An email sent to all AusAID and DFAT staff today from Peter Varghese, Secretary of DFAT, has revealed the principles for the integration of the AusAID into DFAT. The message provides some of the first detail on what the future of AusAID and Australian aid might hold since PM Tony Abbott’s aid reorganisation announcement last month.

The principles include a new objective for the aid program, stating that: “Australia’s aid program will promote Australia’s national interests through contributing to international economic growth and poverty reduction. It will be designed and implemented to support Australian foreign and trade policy. Its geographic priority will be the Indo-Pacific region, especially the South Pacific and South East Asia”.

Whether or not the first sentence of this is intended to be the official objective of the aid program is unclear, but its wording is very similar to the way that Foreign Minister Downer articulated the objective of Australian aid: “Advancing Australia’s national interest by assisting developing countries to reduce poverty and achieve sustainable development.” However, Downer delinked Australian aid from the pursuit of commercial objectives. The new wording about aid supporting not only our foreign but our trade policy may re-open the door for the pursuit of commercial objectives through the aid program. The reference to the Indo-Pacific suggests an ongoing aid program for East Africa.

The principles also give priority to working with NGOs to deliver aid, something which didn’t appear in the Coalition election platform, but which Joe Hockey announced at the press conference when the $4.5 billion cuts to aid forward estimates were revealed.

AusAID’s future remains uncertain, but the principles suggest that AusAID’s continuation as a separate agency within DFAT is clearly in doubt. On the one hand, the principles stress the importance of having the capabilities, staff and system to deliver a complex aid program effectively, and says that there will be a “development career stream/structure” within DFAT. On the other, it says that there will be unified people management and back-office operations which would indicate that the reintegration implied is much deeper than a simple return to arrangements pre-2010, which is when AusAID separated from DFAT.

None of the nine principles suggests how aid effectiveness might be improved, though the long-held Coalition point that the results of the aid program should be “measured against clear benchmarks” is reiterated.

 

The full text of the email sent to AusAID and DFAT staff is below:

Message from the Secretary to all DFAT and AusAID staff

 DFAT—AusAID Integration Principles

The first steps are being taken to integrate DFAT and AusAID and to better align Australia’s foreign, development and trade objectives.

The Task Force has been established and Working Groups are starting to consider the range of corporate/staffing, operational, policy and program issues that need to be addressed.

The Task Force will report to a Steering Committee chaired by me, with Ewen McDonald, Chris Moraitis, Gary Dunn and Paul Grigson as members.

The Terms of Reference for the Task Force and details of the Working Groups are now available on the Task Force’s intranet site.

As foreshadowed in my message of 18 September, the integration process and work of the Task Force will be guided by a set of principles. These principles have now been agreed by Steering Committee members and are set out below.
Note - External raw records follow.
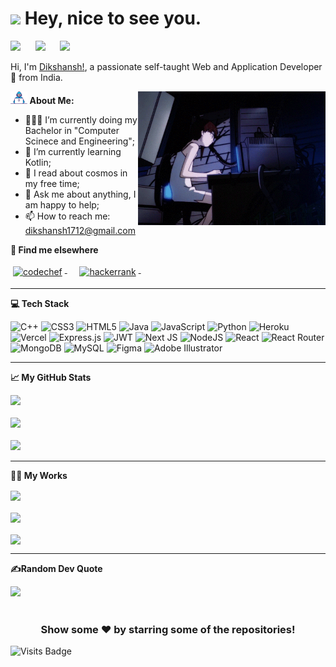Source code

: <h1><img src="https://emojis.slackmojis.com/emojis/images/1531849430/4246/blob-sunglasses.gif?1531849430" width="30"/> Hey, nice to see you.</h1>
<p align="left">
<a href="https://www.facebook.com/dikshansh.lodhi.7/" target="_blank"><img src="https://img.shields.io/badge/Facebook-1877F2?style=for-the-badge&logo=facebook&logoColor=white"></a>&nbsp;&nbsp;&nbsp;&nbsp;&nbsp;
<a href="https://www.linkedin.com/in/deekay1712/" target="_blank"><img src="https://img.shields.io/badge/LinkedIn-0077B5?style=for-the-badge&logo=linkedin&logoColor=white"></a>&nbsp;&nbsp;&nbsp;&nbsp;&nbsp;
<a href="https://www.instagram.com/dikshansh17/" target="_blank"><img src="https://img.shields.io/badge/Instagram-C13584?style=for-the-badge&logo=instagram&logoColor=white"></a>&nbsp;&nbsp;&nbsp;&nbsp;&nbsp;
</p>

Hi, I'm [Dikshansh!](https://www.linkedin.com/in/deekay1712/), a passionate self-taught Web and Application Developer 🚀 from India.

<img align="right" alt="GIF" src="assets/work.gif"  width="300" height="auto" />
  
**<img src="assets/Developer.gif" height="20px"> About Me:**

- 👨🏽‍💻 I’m currently doing my Bachelor in "Computer Scinece and Engineering";
- 🌱 I’m currently learning Kotlin; 
- 🔭 I read about cosmos in my free time;
- 💬 Ask me about anything, I am happy to help;
- 📫 How to reach me: dikshansh1712@gmail.com

<!-- 
**👨🏻‍💻 Languages and Tools:**  

<code><img height="40" src="https://raw.githubusercontent.com/github/explore/80688e429a7d4ef2fca1e82350fe8e3517d3494d/topics/html/html.png"></code>
<code><img height="40" src="https://raw.githubusercontent.com/github/explore/80688e429a7d4ef2fca1e82350fe8e3517d3494d/topics/css/css.png"></code>
<code><img height="40" src="https://raw.githubusercontent.com/github/explore/80688e429a7d4ef2fca1e82350fe8e3517d3494d/topics/javascript/javascript.png"></code>
<code><img height="40" src="https://raw.githubusercontent.com/github/explore/80688e429a7d4ef2fca1e82350fe8e3517d3494d/topics/java/java.png"></code>
<code><img height="40" src="https://raw.githubusercontent.com/github/explore/80688e429a7d4ef2fca1e82350fe8e3517d3494d/topics/cpp/cpp.png"></code>
<code><img height="40" src="https://raw.githubusercontent.com/github/explore/80688e429a7d4ef2fca1e82350fe8e3517d3494d/topics/kotlin/kotlin.png"></code> -->
                                                                                                               

**📢 Find me elsewhere**
<p align="left">
  <a href="https://www.codechef.com/users/deekay1712">
    <img src="https://img.shields.io/badge/-CodeChef-5B4638?style=for-the-badge&logo=CodeChef&logoColor=white" alt="codechef" style="vertical-align:top; margin:4px">
  </a>&nbsp;&nbsp;&nbsp;

  <a href="https://www.hackerrank.com/dikshansh1712">
    <img src="https://img.shields.io/badge/-Hackerrank-2EC866?style=for-the-badge&logo=HackerRank&logoColor=white" alt="hackerrank" style="vertical-align:top; margin:4px">
  </a>&nbsp;&nbsp;&nbsp;

</p>

---
**💻 Tech Stack**

![C++](https://img.shields.io/badge/c++-%2300599C.svg?style=for-the-badge&logo=c%2B%2B&logoColor=white) ![CSS3](https://img.shields.io/badge/css3-%231572B6.svg?style=for-the-badge&logo=css3&logoColor=white) ![HTML5](https://img.shields.io/badge/html5-%23E34F26.svg?style=for-the-badge&logo=html5&logoColor=white) ![Java](https://img.shields.io/badge/java-%23ED8B00.svg?style=for-the-badge&logo=java&logoColor=white) ![JavaScript](https://img.shields.io/badge/javascript-%23323330.svg?style=for-the-badge&logo=javascript&logoColor=%23F7DF1E) ![Python](https://img.shields.io/badge/python-3670A0?style=for-the-badge&logo=python&logoColor=ffdd54) ![Heroku](https://img.shields.io/badge/heroku-%23430098.svg?style=for-the-badge&logo=heroku&logoColor=white) ![Vercel](https://img.shields.io/badge/vercel-%23000000.svg?style=for-the-badge&logo=vercel&logoColor=white) ![Express.js](https://img.shields.io/badge/express.js-%23404d59.svg?style=for-the-badge&logo=express&logoColor=%2361DAFB) ![JWT](https://img.shields.io/badge/JWT-black?style=for-the-badge&logo=JSON%20web%20tokens) ![Next JS](https://img.shields.io/badge/Next-black?style=for-the-badge&logo=next.js&logoColor=white) ![NodeJS](https://img.shields.io/badge/node.js-6DA55F?style=for-the-badge&logo=node.js&logoColor=white) ![React](https://img.shields.io/badge/react-%2320232a.svg?style=for-the-badge&logo=react&logoColor=%2361DAFB) ![React Router](https://img.shields.io/badge/React_Router-CA4245?style=for-the-badge&logo=react-router&logoColor=white) ![MongoDB](https://img.shields.io/badge/MongoDB-%234ea94b.svg?style=for-the-badge&logo=mongodb&logoColor=white) ![MySQL](https://img.shields.io/badge/mysql-%2300f.svg?style=for-the-badge&logo=mysql&logoColor=white) 	![Figma](https://img.shields.io/badge/figma-%23F24E1E.svg?style=for-the-badge&logo=figma&logoColor=white) ![Adobe Illustrator](https://img.shields.io/badge/adobeillustrator-%23FF9A00.svg?style=for-the-badge&logo=adobeillustrator&logoColor=white)

---

**📈 My GitHub Stats**

![](https://github-readme-stats.vercel.app/api?username=deekay1712&theme=dark&hide_border=false&include_all_commits=true&count_private=true)<br/><br/>
![](https://github-readme-streak-stats.herokuapp.com/?user=deekay1712&theme=dark&hide_border=false)<br/><br/>
![](https://github-readme-stats.vercel.app/api/top-langs/?username=deekay1712&theme=dark&hide_border=false&include_all_commits=true&count_private=true&layout=compact)

---
**👷‍♂️ My Works**

<a href="https://github.com/deekay1712/notezy" target="_blank">
  <img align="center" src="https://github-readme-stats.vercel.app/api/pin/?username=deekay1712&repo=notezy&theme=dark" />
</a>
<br/>
<br/>
<a href="https://github.com/deekay1712/notezy" target="_blank">
  <img align="center" src="https://github-readme-stats.vercel.app/api/pin/?username=deekay1712&repo=codate&theme=dark" />
</a>
<br/>
<br/>
<a href="https://github.com/deekay1712/vtop-captcha-crack" target="_blank">
  <img align="center" src="https://github-readme-stats.vercel.app/api/pin/?username=deekay1712&repo=vtop-captcha-crack&theme=dark" />
</a>

---
**✍️Random Dev Quote**

![](https://quotes-github-readme.vercel.app/api?type=horizontal&theme=dark)

#
<div align="center">
  
### Show some ❤️ by starring some of the repositories!
</div>

![Visits Badge](https://visitor-badge.glitch.me/badge?page_id=deekay)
These principles will guide the integration process with the objective of achieving a transformed Department that aligns and implements foreign, development, and trade policies and programs in a coherent, efficient and effective manner, in pursuit of Australia’s national interests.

The principles emphasise the need for the transformed Department to have the capabilities—particularly our staff—and systems to deliver effectively a large, complex and high quality aid program.

The principles are necessarily broad guidance. They do not provide details of how we will operate as a unified Department and what integration means in practice for all of us. Those details will be worked through in the coming months, in accordance with the principles.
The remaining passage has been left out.